Entrepreneurs Warily Eye the Credit Crunch
Victoria Braden says she never had problems getting a bank line of credit in 14 years of business. But last fall, Braden, who owns a group health insurance consulting firm in the Atlanta area, was denied a loan by her new bank. "They said my financials didn't support it," she recalls, even though her Braden Benefit Strategies firm, staffed by 10 employees, was about as profitable last year as the year before. But there was a hiccup. One of her clients, a landscaping company, had to cut its staff after drought and the housing downturn slowed business. Braden's income declined because she is paid on a per-employee basis.

And while Braden says she was able to compensate for this setback by adding new clients, that negative blip raised enough of a red flag with the bank to put the kibosh on the loan. Now perhaps this situation was merely an isolated incident and not a sign that Wall Street's credit crunch is extending to Main Street. But it is a worrisome one as 2008 begins. When the economy slows, bankers usually tighten standards for lending to small businesses, the little engines of America's jobs machine. And there is little doubt the economy is slowing and maybe heading for a recession.
A January 8 survey of small-business owners by the National Federation of Independent Business found that 7 percent of owners reported problems obtaining financing, up 3 points from November.
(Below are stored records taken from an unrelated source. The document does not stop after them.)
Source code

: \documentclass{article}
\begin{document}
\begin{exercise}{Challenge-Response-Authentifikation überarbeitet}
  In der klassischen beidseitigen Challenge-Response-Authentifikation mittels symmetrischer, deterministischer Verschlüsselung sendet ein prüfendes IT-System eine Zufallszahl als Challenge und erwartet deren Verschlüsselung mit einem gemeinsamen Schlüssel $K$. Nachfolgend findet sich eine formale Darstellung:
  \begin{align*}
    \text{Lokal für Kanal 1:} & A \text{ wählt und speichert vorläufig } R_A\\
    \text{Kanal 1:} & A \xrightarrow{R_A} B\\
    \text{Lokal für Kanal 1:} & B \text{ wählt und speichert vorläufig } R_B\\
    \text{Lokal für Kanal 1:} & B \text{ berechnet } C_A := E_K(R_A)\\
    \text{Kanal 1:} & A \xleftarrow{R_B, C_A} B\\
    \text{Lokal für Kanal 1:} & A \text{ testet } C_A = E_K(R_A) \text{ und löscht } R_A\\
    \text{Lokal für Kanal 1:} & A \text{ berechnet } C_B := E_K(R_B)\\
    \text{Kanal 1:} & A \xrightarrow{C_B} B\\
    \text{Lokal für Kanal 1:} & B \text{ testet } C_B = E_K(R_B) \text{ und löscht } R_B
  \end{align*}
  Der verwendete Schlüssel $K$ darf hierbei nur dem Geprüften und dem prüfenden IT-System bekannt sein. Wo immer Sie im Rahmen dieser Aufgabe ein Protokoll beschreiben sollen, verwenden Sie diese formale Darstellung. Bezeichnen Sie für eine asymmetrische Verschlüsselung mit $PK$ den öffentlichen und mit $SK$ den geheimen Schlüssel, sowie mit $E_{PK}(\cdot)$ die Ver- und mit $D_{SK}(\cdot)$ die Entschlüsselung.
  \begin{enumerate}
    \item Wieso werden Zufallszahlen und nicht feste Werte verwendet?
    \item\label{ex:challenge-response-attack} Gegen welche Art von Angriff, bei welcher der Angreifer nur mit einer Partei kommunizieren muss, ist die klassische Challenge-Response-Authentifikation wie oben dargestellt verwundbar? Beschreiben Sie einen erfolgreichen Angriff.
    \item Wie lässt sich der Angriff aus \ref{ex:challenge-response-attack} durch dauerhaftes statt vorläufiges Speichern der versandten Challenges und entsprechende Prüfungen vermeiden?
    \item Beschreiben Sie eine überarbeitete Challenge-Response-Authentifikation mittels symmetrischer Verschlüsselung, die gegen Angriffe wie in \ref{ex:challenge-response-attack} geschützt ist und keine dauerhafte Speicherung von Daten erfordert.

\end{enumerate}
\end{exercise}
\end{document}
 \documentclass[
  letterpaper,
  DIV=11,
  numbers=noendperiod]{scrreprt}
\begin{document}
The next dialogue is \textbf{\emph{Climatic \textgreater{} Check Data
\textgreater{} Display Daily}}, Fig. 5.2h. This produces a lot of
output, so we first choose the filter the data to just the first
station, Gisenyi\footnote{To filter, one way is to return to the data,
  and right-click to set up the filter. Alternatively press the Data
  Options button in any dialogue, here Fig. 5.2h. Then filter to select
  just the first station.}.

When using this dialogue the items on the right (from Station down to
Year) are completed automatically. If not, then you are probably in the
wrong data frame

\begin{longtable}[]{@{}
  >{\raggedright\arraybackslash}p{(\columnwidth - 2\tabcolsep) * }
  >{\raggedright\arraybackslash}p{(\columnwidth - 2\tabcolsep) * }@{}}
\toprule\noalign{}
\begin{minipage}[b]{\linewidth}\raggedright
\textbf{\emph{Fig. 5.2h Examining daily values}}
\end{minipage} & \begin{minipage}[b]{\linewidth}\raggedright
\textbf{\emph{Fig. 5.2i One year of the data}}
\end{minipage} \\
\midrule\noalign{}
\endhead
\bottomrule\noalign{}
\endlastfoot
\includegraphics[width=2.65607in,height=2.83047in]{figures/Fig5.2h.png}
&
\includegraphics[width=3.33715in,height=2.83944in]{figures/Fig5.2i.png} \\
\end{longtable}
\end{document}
They're not feeling too good about the future, either: Fewer owners expected credit conditions to ease in the coming month. "Some owners," writes study author William Dunkelberg, "now see credit tightening on Main Street in spite of the Fed's expansionary policies."
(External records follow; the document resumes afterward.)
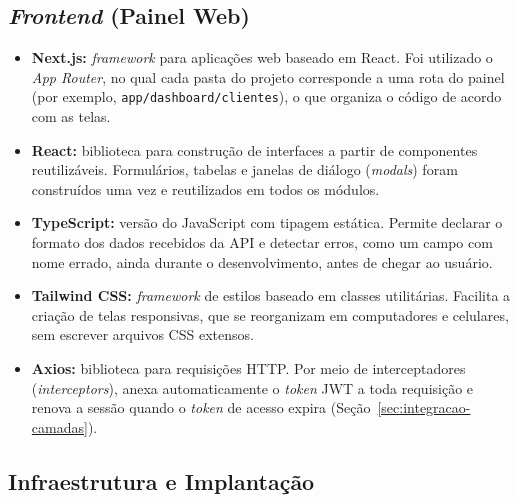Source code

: \subsection{\textit{Frontend} (Painel Web)}

\begin{itemize}
\item \textbf{Next.js:} \textit{framework} para aplicações web baseado em React. Foi utilizado o \textit{App Router}, no qual cada pasta do projeto corresponde a uma rota do painel (por exemplo, \texttt{app/\allowbreak{}dashboard/\allowbreak{}clientes}), o que organiza o código de acordo com as telas.
\item \textbf{React:} biblioteca para construção de interfaces a partir de componentes reutilizáveis. Formulários, tabelas e janelas de diálogo (\textit{modals}) foram construídos uma vez e reutilizados em todos os módulos.
\item \textbf{TypeScript:} versão do JavaScript com tipagem estática. Permite declarar o formato dos dados recebidos da API e detectar erros, como um campo com nome errado, ainda durante o desenvolvimento, antes de chegar ao usuário.
\item \textbf{Tailwind CSS:} \textit{framework} de estilos baseado em classes utilitárias. Facilita a criação de telas responsivas, que se reorganizam em computadores e celulares, sem escrever arquivos CSS extensos.
\item \textbf{Axios:} biblioteca para requisições HTTP. Por meio de interceptadores (\textit{interceptors}), anexa automaticamente o \textit{token} JWT a toda requisição e renova a sessão quando o \textit{token} de acesso expira (Seção~\ref{sec:integracao-camadas}).
\end{itemize}

\subsection{Infraestrutura e Implantação}

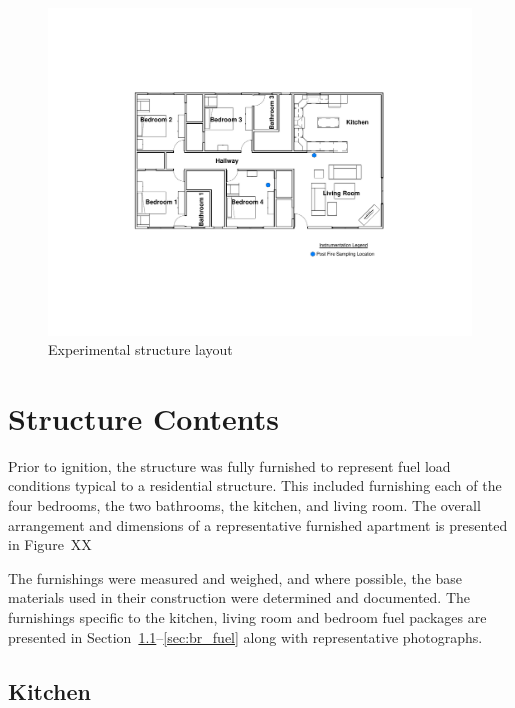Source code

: \documentclass[12pt,oneside]{book}
\begin{document}
\begin{figure}[!htb]
	\includegraphics[width=1.1\linewidth]{../06_Figures/Sampling_Location}
	\caption{Experimental structure layout}
	\label{fig:Floor_Plan}
\end{figure}


\section{Structure Contents}

Prior to ignition, the structure was fully furnished to represent fuel load conditions typical to a residential structure. This included furnishing each of the four bedrooms, the two bathrooms, the kitchen, and living room. The overall arrangement and dimensions of a representative furnished apartment is presented in Figure~XX


The furnishings were measured and weighed, and where possible, the base materials used in their construction were determined and documented. The furnishings specific to the kitchen, living room and bedroom fuel packages are presented in Section~\ref{sec:kit_fuel}--\ref{sec:br_fuel} along with representative photographs.

\subsection{Kitchen}
\label{sec:kit_fuel}
\end{document}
But a credit tightening does not necessarily mean a credit crunch. Relatively few small-business loans have been packaged and sold to investors, and the harder-hit big banks aren't too involved in lending to small business. Fred Mishkin, Federal Reserve Board governor, said recently that it was "unlikely" that small business would face a serious credit squeeze.
Is Mishkin's optimism misplaced in 2008 with recession signals flashing? James Ballentine, director of economic development at the American Bankers Association, doesn't think so: "We have not seen any substantial losses in small-business lending." Nor, Ballentine notes, have requests increased for Small Business Administration loans—a common move by business owners when credit is tight.
Kevin Reynolds, regional president for Cardinal Bank who works with small-business clients in the Washington, D.C., area, adds that Fed rate cuts should help small businesses by reducing their borrowing costs.
Not that small business is out of the woods. Any spillover from corporate credit markets might take time to be felt, and a downturn could make entrepreneurs scrap start-up plans. That might be reason enough for small-business people to feel gloomy.